Düsseldorf (RP). Vor 125 Jahren wurde Joachim Ringelnatz geboren. Er war Dichter, Kabarettist und noch viel mehr. Büchermenschen kann er auf komische Gedanken bringen — weshalb besonders junge Leser vor der Lektüre seiner Verse gewarnt werden sollten. Eine kleine Stichproben-Provokation.

Bevor es jetzt richtig losgeht mit dem Herrn Ringelnatz, will besagter Herr Ringelnatz selbst das Wort ergreifen. Gewähren wir ihm also bei der Einleitung den Vortritt:

"Viel passiert zu allen Zeiten

In der Welt der Kleinigkeiten.

Stimmt bald ernst und

stimmt bald heiter. —

So, nun blätt're, bitte, weiter."

So schnell geht das bei Joachim Ringelnatz, dass man kaum nachzufragen wagt, wer uns diese Verse fröhlich um die Ohren haut. Kein Wunder, denn wer will schon verbreitet wissen, dass er 1883 in Wurzen (irgendwo bei Leipzig) geboren ist und eigentlich Hans Bötticher heißt. Ringelnatz nennen die Seemänner nur das Seepferdchen, und weil es das absolute Lieblingstier des Dichters war, wurde es auch sein Namensgeber. Jedenfalls fischte Bötticher fortan als Ringelnatz gern in trüben Gewässern unserer Nation, als sie den Weltkrieg Nummer eins bereits hinter und den Weltkrieg Nummer zwei vor sich hatte.

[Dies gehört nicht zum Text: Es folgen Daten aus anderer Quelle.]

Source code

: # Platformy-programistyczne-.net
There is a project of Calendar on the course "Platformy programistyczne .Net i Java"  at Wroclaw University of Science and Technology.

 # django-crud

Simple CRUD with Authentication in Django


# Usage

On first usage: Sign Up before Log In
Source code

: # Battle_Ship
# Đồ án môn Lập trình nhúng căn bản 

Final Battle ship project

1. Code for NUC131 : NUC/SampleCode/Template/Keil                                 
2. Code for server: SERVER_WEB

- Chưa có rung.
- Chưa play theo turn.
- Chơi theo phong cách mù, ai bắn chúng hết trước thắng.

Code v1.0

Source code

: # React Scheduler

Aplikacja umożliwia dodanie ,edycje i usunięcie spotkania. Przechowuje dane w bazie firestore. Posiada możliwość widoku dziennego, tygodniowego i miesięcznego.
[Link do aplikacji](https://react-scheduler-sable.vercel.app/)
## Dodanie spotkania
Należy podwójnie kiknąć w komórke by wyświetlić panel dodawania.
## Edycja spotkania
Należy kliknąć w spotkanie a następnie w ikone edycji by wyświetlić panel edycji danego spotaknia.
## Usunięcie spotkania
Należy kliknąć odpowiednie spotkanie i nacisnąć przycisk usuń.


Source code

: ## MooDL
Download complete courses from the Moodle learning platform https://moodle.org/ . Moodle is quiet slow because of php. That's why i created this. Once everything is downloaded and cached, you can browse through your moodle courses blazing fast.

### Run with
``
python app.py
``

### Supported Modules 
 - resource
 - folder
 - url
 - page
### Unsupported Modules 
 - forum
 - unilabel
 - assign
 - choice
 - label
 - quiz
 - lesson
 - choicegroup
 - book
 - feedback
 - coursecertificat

Ein Bürgerschreck fürwahr, und für die Erziehung unseres Lese- und Rentenzahler-Nachwuchses gänzlich untauglich. Denn in seinem "Kinder-Verwirr-Buch" widmet sich Ringelnatz folgenden Themen mit nachfolgenden Versen:

Zum Lesen:

"Das ABC ist äußerst wichtig.

Im Telefonbuch steht es richtig."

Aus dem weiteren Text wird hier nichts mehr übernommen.